The arcA, a member of the G protein beta-subunit family, was isolated from tobacco BY-2 cells as an auxin-responsive gene. Characterization of arcA, which should help to elucidate the function of the gene product in the plant cells, was performed with emphasis on the mode of expression and the analysis of its promoter. Accumulation of the arcA message was detected only after treatments with auxins and not after treatments with other phytohormones or CdCl2, implying that responsiveness of arcA was exclusive to auxin. The putative arcA promoter region was fused to a reporter gene for beta-glucuronidase (GUS), and transient expression was analyzed in tobacco BY-2 cells. Two series of arcA promoter/GUS chimeric genes were constructed.
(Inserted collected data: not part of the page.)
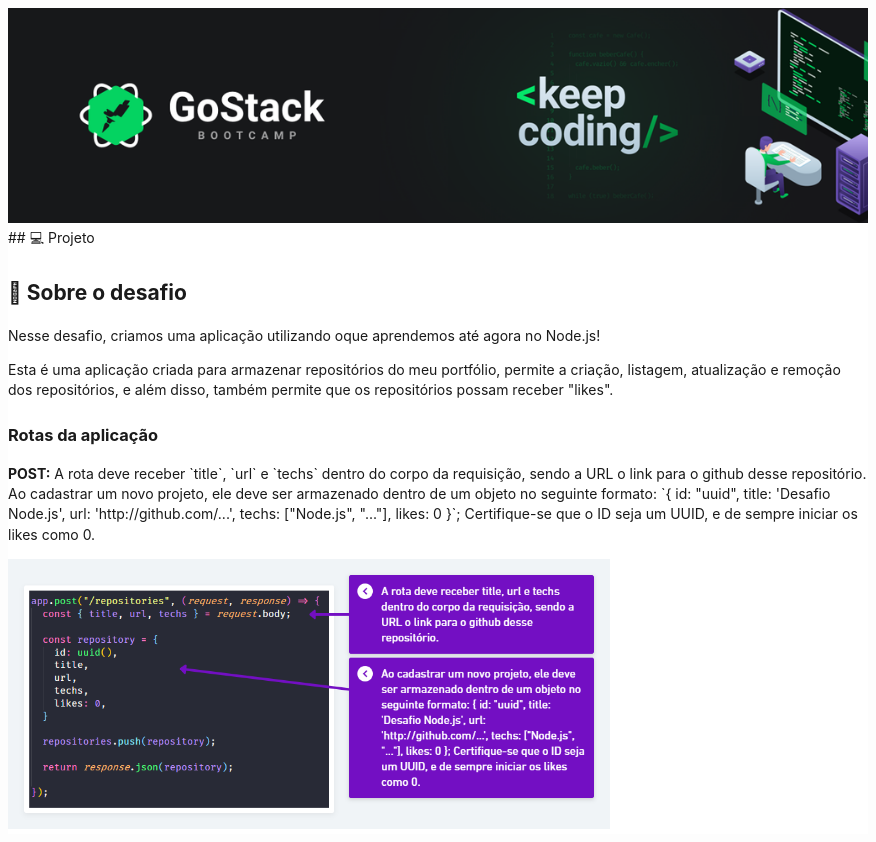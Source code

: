 <img alt="Get" src=".github/gostack header.png" width="100%">
## 💻 Projeto

## :rocket: Sobre o desafio

Nesse desafio, criamos uma aplicação utilizando oque aprendemos até agora no Node.js!

Esta é uma aplicação criada para armazenar repositórios do meu portfólio, permite a criação, listagem, atualização e remoção dos repositórios, e além disso, também permite que os repositórios possam receber "likes".

### Rotas da aplicação
<p align="left">
  <b>POST:</b> A rota deve receber `title`, `url` e `techs` dentro do corpo da requisição, sendo a URL o link para o github desse repositório. Ao cadastrar um novo projeto, ele deve ser armazenado dentro de um objeto no seguinte formato: `{ id: "uuid", title: 'Desafio Node.js', url: 'http://github.com/...', techs: ["Node.js", "..."], likes: 0 }`; Certifique-se que o ID seja um UUID, e de sempre iniciar os likes como 0.
<div> 
<img alt="Post" src=".github/Post.png" width="70%">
One consisted of a set of 5' nested deletions of the arcA promoter connected to the gene for GUS and the other consisted of a variety of the arcA promoter fragments fused to a minimal promoter-GUS construct. The results indicated that the promoter sequence covering four sets of direct repeats (-562 to -167) was necessary for the sufficient response of arcA promoter to auxin in BY-2 cells. Moreover, irrespective of auxin treatment, elevated activity of GUS driven by this promoter fragment was detected, a result that implies that this region behaves an enhancer in BY-2 cells.